Lincoln laughs. “Him ‘making that decision’ would be like a coach telling me to swing at the first three pitches without letting me get up there and get a good look at it first. It’s asinine.”

“We don’t have time for baseball metaphors,” Graham says, rolling his eyes. “This had to be done. It’s not something we can explain to you in a matter of hours. This is not balls and strikes.”

“You know what? Fuck you,” Lincoln says, but he’s not entirely kidding. “I may not know much about politics, but that was by choice. And not knowing shit about that doesn’t mean I don’t know what a good decision looks like.”

I sigh, watching my brothers and father go at it right in front of me. Seeing them at odds over this campaign, the frustration in their eyes, makes me feel horrible.

Pushing away from the table, I stand and look down at my father. I know what I'll look like in another twenty years. I wonder how much I'll resemble him in other ways.

Giving him a tight smile, I nod and walk out. My mother grins at me from the kitchen as I walk by, but doesn't speak. She watches me, her brows pulled together.

Troy is standing outside the front door and pops open the back of the Rover.

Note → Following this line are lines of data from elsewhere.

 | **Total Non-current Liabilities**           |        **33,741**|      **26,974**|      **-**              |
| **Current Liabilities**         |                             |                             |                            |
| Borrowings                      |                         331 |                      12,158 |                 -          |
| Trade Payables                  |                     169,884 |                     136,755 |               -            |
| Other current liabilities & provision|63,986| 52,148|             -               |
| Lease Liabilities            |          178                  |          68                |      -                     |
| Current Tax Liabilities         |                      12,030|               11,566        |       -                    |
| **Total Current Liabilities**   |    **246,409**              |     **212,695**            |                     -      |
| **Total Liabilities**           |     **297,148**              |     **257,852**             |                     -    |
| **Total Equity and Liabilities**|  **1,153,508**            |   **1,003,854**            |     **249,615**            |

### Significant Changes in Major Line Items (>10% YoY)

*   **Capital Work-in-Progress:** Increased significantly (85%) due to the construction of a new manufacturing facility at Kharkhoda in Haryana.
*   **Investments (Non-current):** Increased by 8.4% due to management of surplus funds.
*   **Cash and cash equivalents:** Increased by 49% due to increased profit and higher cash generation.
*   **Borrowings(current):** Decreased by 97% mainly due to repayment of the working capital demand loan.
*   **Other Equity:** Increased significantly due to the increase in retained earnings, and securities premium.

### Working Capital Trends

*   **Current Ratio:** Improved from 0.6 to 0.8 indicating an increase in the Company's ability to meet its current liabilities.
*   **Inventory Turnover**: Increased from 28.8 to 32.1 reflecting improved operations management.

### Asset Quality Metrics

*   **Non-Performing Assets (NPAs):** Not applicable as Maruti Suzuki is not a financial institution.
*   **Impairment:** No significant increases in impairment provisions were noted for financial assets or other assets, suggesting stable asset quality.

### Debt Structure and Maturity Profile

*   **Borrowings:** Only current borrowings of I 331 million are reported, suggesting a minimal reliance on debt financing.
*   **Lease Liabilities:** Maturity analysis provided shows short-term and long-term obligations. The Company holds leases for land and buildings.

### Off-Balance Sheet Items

I slide in and he's in the driver's seat before I know it.

"Where to?" he asks, looking at me through the rearview mirror.

I shrug. Nowhere sounds good. I feel alone, completely fucking alone, and that's where I want to be.

"Just drive."

I don’t tell him to take me to her place, but he does anyway. Maybe that means I’m a lost cause or maybe it means he knows me well enough to see what I need. Either way, when the Rover pulls up in front of the little white house, I can’t help but feel relieved.

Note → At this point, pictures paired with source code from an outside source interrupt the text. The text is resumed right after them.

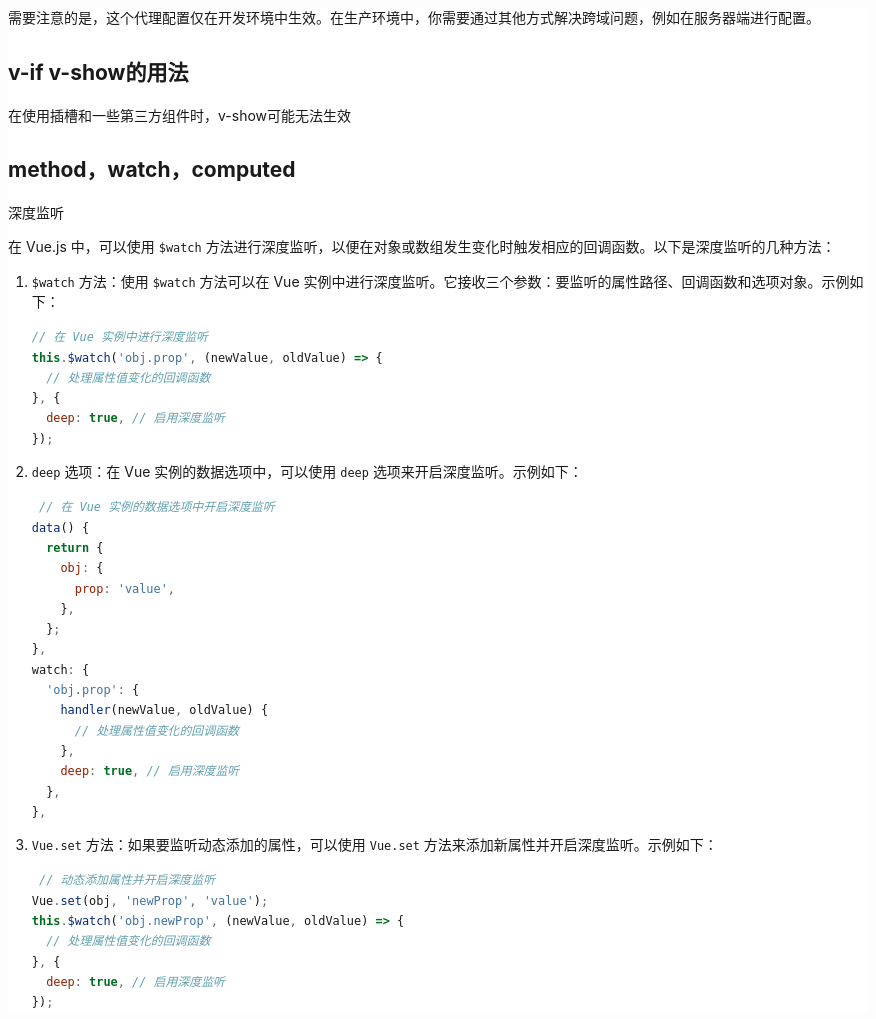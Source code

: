 需要注意的是，这个代理配置仅在开发环境中生效。在生产环境中，你需要通过其他方式解决跨域问题，例如在服务器端进行配置。

## v-if v-show的用法

在使用插槽和一些第三方组件时，v-show可能无法生效

## method，watch，computed

深度监听

在 Vue.js 中，可以使用 `$watch` 方法进行深度监听，以便在对象或数组发生变化时触发相应的回调函数。以下是深度监听的几种方法：

1. `$watch` 方法：使用 `$watch` 方法可以在 Vue 实例中进行深度监听。它接收三个参数：要监听的属性路径、回调函数和选项对象。示例如下：

   ```js
   // 在 Vue 实例中进行深度监听
   this.$watch('obj.prop', (newValue, oldValue) => {
     // 处理属性值变化的回调函数
   }, {
     deep: true, // 启用深度监听
   });
   ```

2. `deep` 选项：在 Vue 实例的数据选项中，可以使用 `deep` 选项来开启深度监听。示例如下：

   ```js
    // 在 Vue 实例的数据选项中开启深度监听
   data() {
     return {
       obj: {
         prop: 'value',
       },
     };
   },
   watch: {
     'obj.prop': {
       handler(newValue, oldValue) {
         // 处理属性值变化的回调函数
       },
       deep: true, // 启用深度监听
     },
   },
   ```

3. `Vue.set` 方法：如果要监听动态添加的属性，可以使用 `Vue.set` 方法来添加新属性并开启深度监听。示例如下：

   ```js
    // 动态添加属性并开启深度监听
   Vue.set(obj, 'newProp', 'value');
   this.$watch('obj.newProp', (newValue, oldValue) => {
     // 处理属性值变化的回调函数
   }, {
     deep: true, // 启用深度监听
   });
   ```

Troy catches my eyes in the rearview mirror.

“Thanks,” I say, nodding.

He doesn’t respond, just watches me climb out and make my way to the front door. I knock a few quick raps and she pulls it open right away. Her face lights up when she sees me and I step inside and waste no time getting my arms around her.

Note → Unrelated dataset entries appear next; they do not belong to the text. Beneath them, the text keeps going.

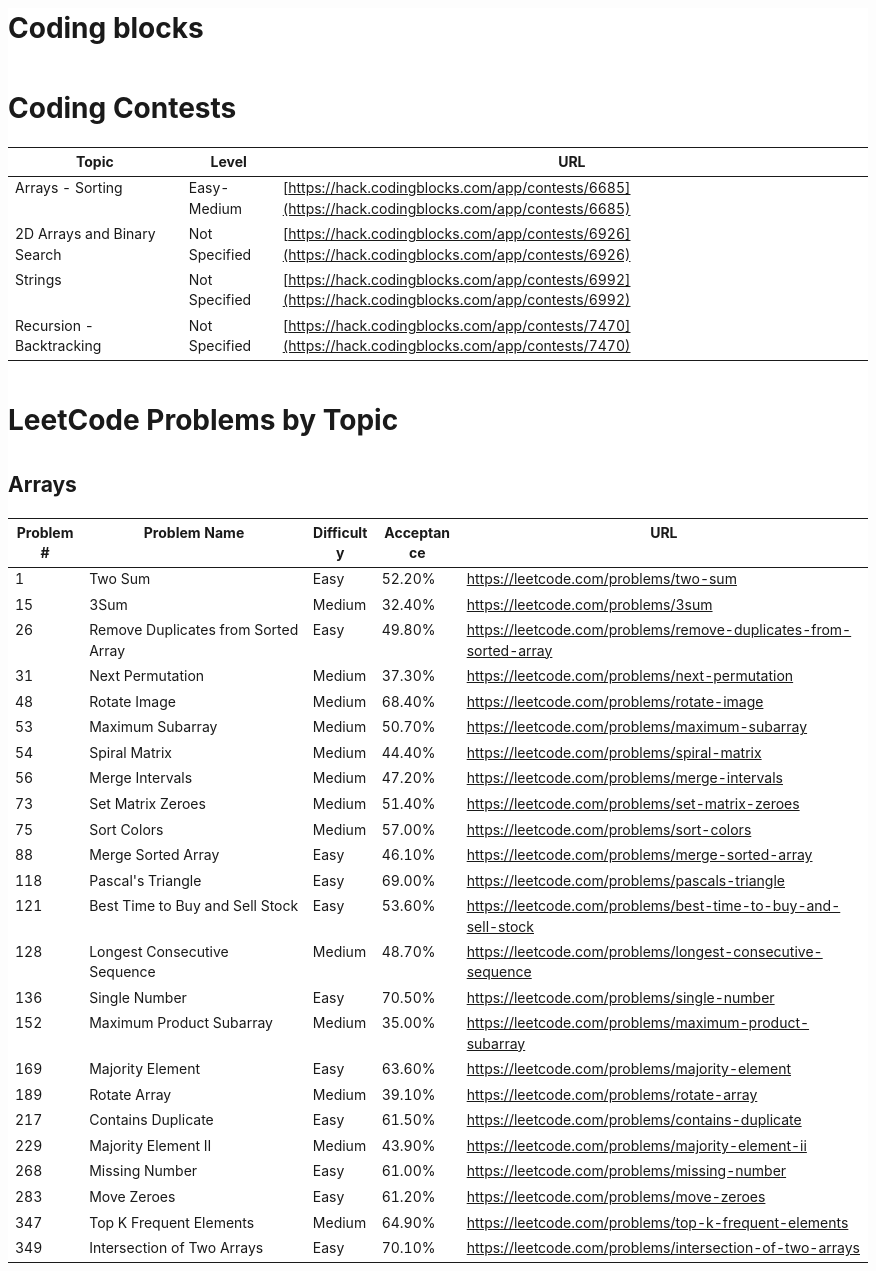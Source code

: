 # Coding blocks
# Coding Contests 

| Topic | Level | URL |
|-------|-------|-----|
| Arrays - Sorting | Easy-Medium | [https://hack.codingblocks.com/app/contests/6685](https://hack.codingblocks.com/app/contests/6685) |
| 2D Arrays and Binary Search | Not Specified | [https://hack.codingblocks.com/app/contests/6926](https://hack.codingblocks.com/app/contests/6926) |
| Strings | Not Specified | [https://hack.codingblocks.com/app/contests/6992](https://hack.codingblocks.com/app/contests/6992) |
| Recursion - Backtracking | Not Specified | [https://hack.codingblocks.com/app/contests/7470](https://hack.codingblocks.com/app/contests/7470) |


# LeetCode Problems by Topic

## Arrays
| Problem # | Problem Name | Difficulty | Acceptance | URL |
|-----------|--------------|------------|------------|-----|
| 1 | Two Sum | Easy | 52.20% | https://leetcode.com/problems/two-sum |
| 15 | 3Sum | Medium | 32.40% | https://leetcode.com/problems/3sum |
| 26 | Remove Duplicates from Sorted Array | Easy | 49.80% | https://leetcode.com/problems/remove-duplicates-from-sorted-array |
| 31 | Next Permutation | Medium | 37.30% | https://leetcode.com/problems/next-permutation |
| 48 | Rotate Image | Medium | 68.40% | https://leetcode.com/problems/rotate-image |
| 53 | Maximum Subarray | Medium | 50.70% | https://leetcode.com/problems/maximum-subarray |
| 54 | Spiral Matrix | Medium | 44.40% | https://leetcode.com/problems/spiral-matrix |
| 56 | Merge Intervals | Medium | 47.20% | https://leetcode.com/problems/merge-intervals |
| 73 | Set Matrix Zeroes | Medium | 51.40% | https://leetcode.com/problems/set-matrix-zeroes |
| 75 | Sort Colors | Medium | 57.00% | https://leetcode.com/problems/sort-colors |
| 88 | Merge Sorted Array | Easy | 46.10% | https://leetcode.com/problems/merge-sorted-array |
| 118 | Pascal's Triangle | Easy | 69.00% | https://leetcode.com/problems/pascals-triangle |
| 121 | Best Time to Buy and Sell Stock | Easy | 53.60% | https://leetcode.com/problems/best-time-to-buy-and-sell-stock |
| 128 | Longest Consecutive Sequence | Medium | 48.70% | https://leetcode.com/problems/longest-consecutive-sequence |
| 136 | Single Number | Easy | 70.50% | https://leetcode.com/problems/single-number |
| 152 | Maximum Product Subarray | Medium | 35.00% | https://leetcode.com/problems/maximum-product-subarray |
| 169 | Majority Element | Easy | 63.60% | https://leetcode.com/problems/majority-element |
| 189 | Rotate Array | Medium | 39.10% | https://leetcode.com/problems/rotate-array |
| 217 | Contains Duplicate | Easy | 61.50% | https://leetcode.com/problems/contains-duplicate |
| 229 | Majority Element II | Medium | 43.90% | https://leetcode.com/problems/majority-element-ii |
| 268 | Missing Number | Easy | 61.00% | https://leetcode.com/problems/missing-number |
| 283 | Move Zeroes | Easy | 61.20% | https://leetcode.com/problems/move-zeroes |
| 347 | Top K Frequent Elements | Medium | 64.90% | https://leetcode.com/problems/top-k-frequent-elements |
| 349 | Intersection of Two Arrays | Easy | 70.10% | https://leetcode.com/problems/intersection-of-two-arrays |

She buries her head in my chest and plants a kiss on my sternum. “I’m glad you’re here,” she whispers.

“Me too.”

She closes the door behind us and we amble into the living room. I don’t let go of her; I need her touch, her presence, to assuage some of the stress rioting through me.

“How are you?” she asks.

“Shitty.” I sit down and pull her onto my lap. Nuzzling my face into her hair, I breathe her in and let it comfort me like it always does. “But I’m better at the moment.”

“I’ve been thinking about you all day. You sounded so upset last night. If Hux hadn’t been home, I would’ve come and found you.”

“This not being with you all the time, not having you accessible to me, has got to end.”

“One thing at a time, okay?” she whispers, kissing my cheek. “I’m here for you whenever you need me. You need to just focus on work for the next few days.”

I hold her tight, this precious girl that dropped into my life with a tray of champagne. She has no idea what she means to me or that I need her every minute of every day.

“Can I just hold you right now?” I ask, feeling my nerves settle. “I don’t want to think about anything other than what you feel like in my arms.”

“Sounds good to me,” she says and gets comfortable in my lap.

For the next half hour, I sit on her couch in the outskirts of Savannah and hold the one thing that I’m sure is the right thing.





Alison

THE FRONT DOOR OPENS AND I hear my mother’s voice. There’s something off with the tone, something that has the hair on the back of my neck sticking up.

I put down the brush I’d been running through my hair. Hillary’s House today was insane and I was able to get a quick shower in before Mom brought Huxley home from school.

Walking into the hallway, I see them both standing in the foyer. My mom looks as white as a ghost.

“What? What’s wrong?” I ask, frozen in place.

“Some guy was taking my picture,” Hux declares, like it was no big deal. “Grandma went crazy, Mom. She—”

“What?” I shriek.

Mom takes off her coat and then shrugs it right back on again, physically shivering, even though it’s not that cold outside. “I got him off the bus like usual at my house. We started walking up the sidewalk—”

“And this man was in a van with a big camera,” Huxley cuts her off. I’m too nervous to even reprimand him for manners.

“What was he doing?” I ask, looking at Mom.

She just nods. “I called the police. The guy took off, but I got his license plate number and they pulled him over a few streets away. He’s being held downtown now.”

My heart clenches. The room starts spinning. “Oh my God.”

Hux’s arms are around my waist before I can think. I hold on to him for dear life.

My precious boy, the child that doesn’t deserve his privacy to be invaded because of my choices.

Guilt floods me, tears doing the same to my eyes. I feel like a piece of shit mother.

Every bad thing that could’ve happened today, every terrible thing that still could, sweeps through my mind all at once and I feel like I’m going to pass out. All I can do is hold on to Huxley.